* [Material provided]
____________________

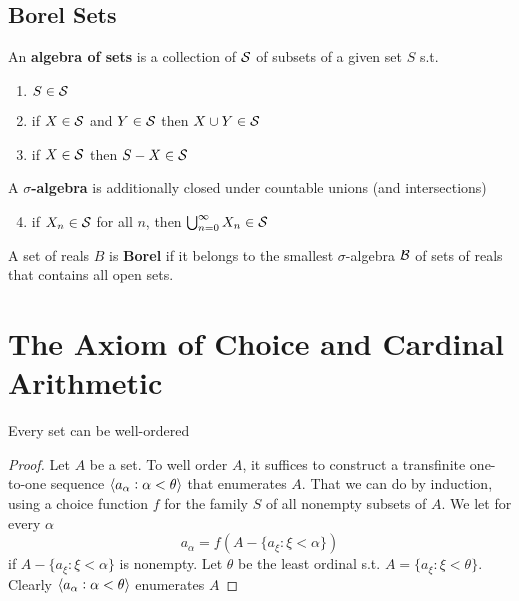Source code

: \documentclass[11pt]{article}
\begin{document}
\subsection{Borel Sets}
\label{sec:orgf6afc67}
\begin{definition}[]
An \textbf{algebra of sets} is a collection of \(\mathcal{S}\) of subsets of a given set \(S\)
s.t.
\begin{enumerate}
\item \(S\in\mathcal{S}\)
\item if \(X\in\mathcal{S}\) and \(Y\in\mathcal{S}\) then \(X\cup Y\in\mathcal{S}\)
\item if \(X\in\mathcal{S}\) then \(S-X\in\mathcal{S}\)
\end{enumerate}


A \textbf{\(\sigma\)-algebra} is additionally closed under countable unions (and
intersections)
\begin{enumerate}
\setcounter{enumi}{3}
\item if \(X_n\in\mathcal{S}\) for all \(n\), then \(\bigcup_{n=0}^\infty X_n\in\mathcal{S}\)
\end{enumerate}
\end{definition}

\begin{definition}[]
A set of reals \(B\) is \textbf{Borel} if it belongs to the smallest \(\sigma\)-algebra
\(\mathcal{B}\) of sets of reals that contains all open sets.
\end{definition}

\section{The Axiom of Choice and Cardinal Arithmetic}
\label{sec:org884ad83}
\begin{theorem}
\label{thm5.1}
Every set can be well-ordered
\end{theorem}

\begin{proof}
Let \(A\) be a set. To well order \(A\), it suffices to construct a transfinite
one-to-one sequence \(\langle a_\alpha:\alpha<\theta\rangle\) that enumerates \(A\). That we can
do by induction, using a choice function \(f\) for the family \(S\) of all nonempty
subsets of \(A\). We let for every \(\alpha\) 
\begin{equation*}
a_\alpha=f(A-\{a_\xi:\xi<\alpha\})
\end{equation*}
if \(A-\{a_\xi:\xi<\alpha\}\) is nonempty. Let \(\theta\) be the least ordinal s.t.
\(A=\{a_\xi:\xi<\theta\}\). Clearly \(\langle a_\alpha:\alpha<\theta\rangle\) enumerates \(A\)
\end{proof}
\end{document}
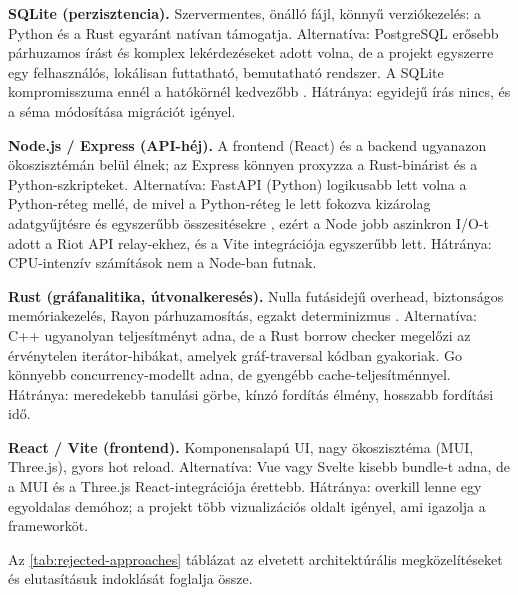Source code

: \textbf{SQLite (perzisztencia).} Szervermentes, önálló fájl, könnyű verziókezelés: a Python és a Rust egyaránt natívan támogatja. Alternatíva: PostgreSQL erősebb párhuzamos írást és komplex lekérdezéseket adott volna, de a projekt egyszerre egy felhasználós, lokálisan futtatható, bemutatható rendszer. A SQLite kompromisszuma ennél a hatókörnél kedvezőbb \cite{sqlite}. Hátránya: egyidejű írás nincs, és a séma módosítása migrációt igényel.

\textbf{Node.js / Express (API-héj).} A frontend (React) és a backend ugyanazon ökoszisztémán belül élnek; az Express könnyen proxyzza a Rust-binárist és a Python-szkripteket. Alternatíva: FastAPI (Python) logikusabb lett volna a Python-réteg mellé, de mivel a Python-réteg le lett fokozva kizárolag adatgyűjtésre és egyszerűbb összesitésekre , ezért a Node jobb aszinkron I/O-t adott a Riot API relay-ekhez, és a Vite integrációja egyszerűbb lett. Hátránya: CPU-intenzív számítások nem a Node-ban futnak.

\textbf{Rust (gráfanalitika, útvonalkeresés).} Nulla futásidejű overhead, biztonságos memóriakezelés, Rayon párhuzamosítás, egzakt determinizmus \cite{jung2020,rustlang}. Alternatíva: C++ ugyanolyan teljesítményt adna, de a Rust borrow checker megelőzi az érvénytelen iterátor-hibákat, amelyek gráf-traversal kódban gyakoriak. Go könnyebb concurrency-modellt adna, de gyengébb cache-teljesítménnyel. Hátránya: meredekebb tanulási görbe, kínzó fordítás élmény, hosszabb fordítási idő.

\textbf{React / Vite (frontend).} Komponensalapú UI, nagy ökoszisztéma (MUI, Three.js), gyors hot reload. Alternatíva: Vue vagy Svelte kisebb bundle-t adna, de a MUI és a Three.js React-integrációja érettebb. Hátránya: overkill lenne egy egyoldalas demóhoz; a projekt több vizualizációs oldalt igényel, ami igazolja a frameworköt.

Az \ref{tab:rejected-approaches} táblázat az elvetett architektúrális megközelítéseket és elutasításuk indoklását foglalja össze.

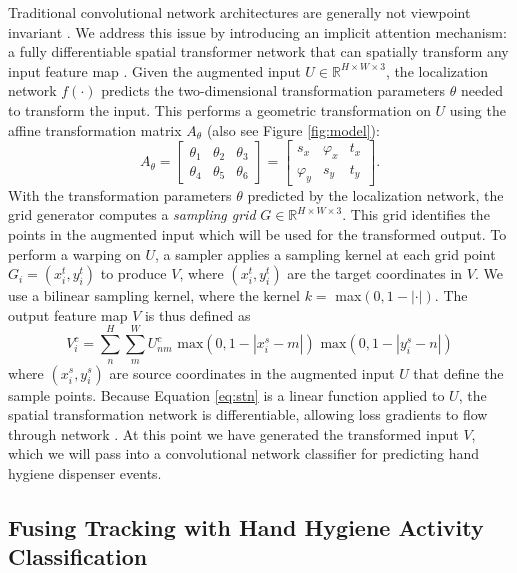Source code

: \documentclass[twoside,11pt]{article}
\begin{document}
Traditional convolutional network architectures \citep{krizhevsky2012imagenet} are generally not viewpoint invariant \citep{jaderberg2015spatial}.
We address this issue by introducing an implicit attention mechanism: a fully differentiable spatial transformer network that can spatially transform any input feature map \citep{jaderberg2015spatial}.
Given the augmented input $U\in\mathbb{R}^{H\times W\times 3}$, the localization network $f(\cdot)$ predicts the two-dimensional transformation parameters $\theta$ needed to transform the input. This performs a geometric transformation on $U$ using the affine transformation matrix $A_\theta$ (also see Figure \ref{fig:model}):
\begin{equation}\label{eq:affine}
A_\theta = \begin{bmatrix}
\theta_1   &   \theta_2   &   \theta_3\\
\theta_4   &   \theta_5   &   \theta_6
\end{bmatrix}
=
\begin{bmatrix}
s_x   &   \varphi_x   &   t_x\\
\varphi_y   &   s_y   &   t_y
\end{bmatrix}
.
\end{equation}
With the transformation parameters $\theta$ predicted by the localization network, the grid generator computes a \textit{sampling grid} $G\in\mathbb{R}^{H\times W\times 3}$.
This grid identifies the points in the augmented input which will be used for the transformed output.
To perform a warping on $U$, a sampler applies a sampling kernel at each grid point $G_i=(x_i^t, y_i^t)$ to produce $V$, where $(x_i^t, y_i^t)$ are the target coordinates in $V$. We use a bilinear sampling kernel, where the kernel $k =$ max$(0, 1 - |\cdot|)$. The output feature map $V$ is thus defined as
\begin{equation}\label{eq:stn}
V_i^c = \sum_{n}^{H} \sum_{m}^{W} U_{n m}^{c} \text{ max}(0, 1 - |x_i^s - m|) \text{ max}(0, 1 - |y_i^s - n|)
\end{equation}
where $(x_i^s, y_i^s)$ are source coordinates in the augmented input $U$ that define the sample points.
Because Equation \ref{eq:stn} is a linear function applied to $U$, the spatial transformation network is differentiable, allowing loss gradients to flow through network \citep{jaderberg2015spatial}. At this point we have generated the transformed input $V$, which we will pass into a convolutional network classifier for predicting hand hygiene dispenser events.

\subsection{Fusing Tracking with Hand Hygiene Activity Classification}
\end{document}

____________________

* [Directions for this task]
What you give back should be exactly the lines of the data above from the line with "To perform a" through the line with "where $(x_i^s, y_i^s)$", both of those included, and nothing more.

* [Solution for this task]
To perform a warping on $U$, a sampler applies a sampling kernel at each grid point $G_i=(x_i^t, y_i^t)$ to produce $V$, where $(x_i^t, y_i^t)$ are the target coordinates in $V$. We use a bilinear sampling kernel, where the kernel $k =$ max$(0, 1 - |\cdot|)$. The output feature map $V$ is thus defined as
\begin{equation}\label{eq:stn}
V_i^c = \sum_{n}^{H} \sum_{m}^{W} U_{n m}^{c} \text{ max}(0, 1 - |x_i^s - m|) \text{ max}(0, 1 - |y_i^s - n|)
\end{equation}
where $(x_i^s, y_i^s)$ are source coordinates in the augmented input $U$ that define the sample points.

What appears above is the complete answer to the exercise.